From:John Cowan <cowan@...>
Date:Wednesday, October 18, 2000, 2:23
On Wed, 18 Oct 2000, Adrian Morgan wrote:

> As a protestant, I have to say I believe there's no such thing. The > reason, in a nutshell, is that purgatory seems to make a mockery of > forgiveness.
It does not seem to me (as a matter of logic, not faith) that there is any contradiction.
> That statement could lead down either of two tracks: > > (1) My beliefs about the afterlife. The whole point of my faith is that > given personal committment, God will transform us into perfect beings > incapable of sin.

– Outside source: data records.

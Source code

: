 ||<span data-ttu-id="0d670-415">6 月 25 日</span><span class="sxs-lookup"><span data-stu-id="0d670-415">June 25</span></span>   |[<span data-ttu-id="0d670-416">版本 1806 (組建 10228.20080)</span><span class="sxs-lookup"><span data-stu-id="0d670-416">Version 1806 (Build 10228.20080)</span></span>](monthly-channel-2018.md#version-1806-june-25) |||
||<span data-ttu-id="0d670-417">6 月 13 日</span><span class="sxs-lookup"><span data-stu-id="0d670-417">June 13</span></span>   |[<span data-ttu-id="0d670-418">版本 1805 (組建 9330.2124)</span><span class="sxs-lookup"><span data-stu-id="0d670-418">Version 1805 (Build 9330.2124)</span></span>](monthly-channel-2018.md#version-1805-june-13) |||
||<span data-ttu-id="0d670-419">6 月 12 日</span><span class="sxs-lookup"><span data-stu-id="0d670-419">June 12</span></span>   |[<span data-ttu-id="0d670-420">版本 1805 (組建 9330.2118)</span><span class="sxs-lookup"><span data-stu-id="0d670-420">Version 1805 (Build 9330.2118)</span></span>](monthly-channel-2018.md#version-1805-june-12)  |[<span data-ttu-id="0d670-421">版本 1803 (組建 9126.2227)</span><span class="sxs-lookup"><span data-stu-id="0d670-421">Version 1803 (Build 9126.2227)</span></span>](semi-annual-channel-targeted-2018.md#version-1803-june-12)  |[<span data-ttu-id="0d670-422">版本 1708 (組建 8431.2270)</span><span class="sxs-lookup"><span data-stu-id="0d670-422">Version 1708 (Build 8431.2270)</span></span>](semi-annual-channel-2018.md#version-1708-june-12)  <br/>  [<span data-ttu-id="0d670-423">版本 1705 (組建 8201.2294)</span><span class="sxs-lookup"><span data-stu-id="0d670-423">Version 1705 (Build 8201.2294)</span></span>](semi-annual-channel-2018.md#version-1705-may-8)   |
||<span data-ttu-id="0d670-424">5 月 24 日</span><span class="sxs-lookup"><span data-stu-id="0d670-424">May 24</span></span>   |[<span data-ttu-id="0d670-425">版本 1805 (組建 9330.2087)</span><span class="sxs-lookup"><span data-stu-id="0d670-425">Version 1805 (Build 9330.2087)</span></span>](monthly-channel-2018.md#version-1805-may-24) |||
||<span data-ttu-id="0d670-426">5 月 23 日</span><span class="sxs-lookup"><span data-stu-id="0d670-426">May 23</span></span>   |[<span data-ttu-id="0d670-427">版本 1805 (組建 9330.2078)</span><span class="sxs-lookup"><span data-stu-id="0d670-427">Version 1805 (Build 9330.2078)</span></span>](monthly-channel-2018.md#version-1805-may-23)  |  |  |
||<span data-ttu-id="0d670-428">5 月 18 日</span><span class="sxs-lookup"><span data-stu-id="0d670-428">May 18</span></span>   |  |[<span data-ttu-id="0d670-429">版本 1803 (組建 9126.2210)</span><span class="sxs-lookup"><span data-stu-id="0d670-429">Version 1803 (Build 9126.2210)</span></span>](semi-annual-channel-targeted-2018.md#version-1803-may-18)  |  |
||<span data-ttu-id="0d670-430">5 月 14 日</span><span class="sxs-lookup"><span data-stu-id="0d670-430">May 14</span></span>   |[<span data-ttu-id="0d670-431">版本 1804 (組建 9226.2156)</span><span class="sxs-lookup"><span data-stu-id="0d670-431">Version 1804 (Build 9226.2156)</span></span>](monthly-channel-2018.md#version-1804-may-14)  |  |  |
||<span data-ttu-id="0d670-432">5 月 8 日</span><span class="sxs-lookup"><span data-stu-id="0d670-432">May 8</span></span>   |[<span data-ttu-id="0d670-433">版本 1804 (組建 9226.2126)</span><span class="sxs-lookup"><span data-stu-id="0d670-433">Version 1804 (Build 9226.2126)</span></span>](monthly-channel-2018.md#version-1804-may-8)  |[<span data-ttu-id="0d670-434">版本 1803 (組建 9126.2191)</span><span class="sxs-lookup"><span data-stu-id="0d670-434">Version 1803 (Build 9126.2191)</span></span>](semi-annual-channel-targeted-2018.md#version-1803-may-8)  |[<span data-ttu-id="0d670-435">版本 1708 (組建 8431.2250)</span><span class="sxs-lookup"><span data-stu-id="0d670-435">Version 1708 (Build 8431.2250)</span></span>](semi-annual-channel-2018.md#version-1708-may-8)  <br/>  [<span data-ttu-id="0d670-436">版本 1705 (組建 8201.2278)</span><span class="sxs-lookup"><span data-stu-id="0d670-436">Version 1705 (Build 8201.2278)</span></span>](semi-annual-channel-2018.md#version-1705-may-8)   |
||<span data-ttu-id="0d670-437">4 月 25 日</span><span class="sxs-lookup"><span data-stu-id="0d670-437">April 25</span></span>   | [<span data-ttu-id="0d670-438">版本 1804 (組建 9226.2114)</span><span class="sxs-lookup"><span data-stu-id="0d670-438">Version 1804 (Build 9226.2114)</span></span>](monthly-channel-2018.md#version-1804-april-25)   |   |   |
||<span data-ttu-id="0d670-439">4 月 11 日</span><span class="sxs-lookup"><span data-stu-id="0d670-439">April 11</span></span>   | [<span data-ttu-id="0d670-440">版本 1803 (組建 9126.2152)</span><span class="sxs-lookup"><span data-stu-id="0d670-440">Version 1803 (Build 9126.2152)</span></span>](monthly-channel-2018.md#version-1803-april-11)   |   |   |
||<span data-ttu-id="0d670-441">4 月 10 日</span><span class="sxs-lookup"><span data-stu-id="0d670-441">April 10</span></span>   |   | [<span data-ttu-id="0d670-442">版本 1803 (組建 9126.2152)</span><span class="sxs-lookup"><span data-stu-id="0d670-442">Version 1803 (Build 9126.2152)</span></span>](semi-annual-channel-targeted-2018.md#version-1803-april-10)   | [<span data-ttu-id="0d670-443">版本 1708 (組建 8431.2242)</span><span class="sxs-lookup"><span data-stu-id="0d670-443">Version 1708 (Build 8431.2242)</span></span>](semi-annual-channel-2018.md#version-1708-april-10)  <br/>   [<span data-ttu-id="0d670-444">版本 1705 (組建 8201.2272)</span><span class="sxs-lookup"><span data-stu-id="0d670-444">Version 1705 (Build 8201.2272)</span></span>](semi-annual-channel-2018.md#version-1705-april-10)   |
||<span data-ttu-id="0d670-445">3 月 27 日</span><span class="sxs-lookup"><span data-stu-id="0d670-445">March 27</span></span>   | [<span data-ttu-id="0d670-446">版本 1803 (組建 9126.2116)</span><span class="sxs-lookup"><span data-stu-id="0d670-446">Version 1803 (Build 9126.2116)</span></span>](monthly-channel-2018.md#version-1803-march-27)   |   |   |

That is perfectly consistent with a place of rehabilitation (not punishment) after death. Do you expect that God will make you a perfect being merely by waving his hand, after all? If that happened, you would no longer be yourself. Souls in Purgatory are free of the *guilt* of sin, because they have confessed their sins and been forgiven. But the *stain* of sin, as the mediaevals called it, what we would call the character defect, remains part of the soul until purged by *voluntary* acts of spiritual reform.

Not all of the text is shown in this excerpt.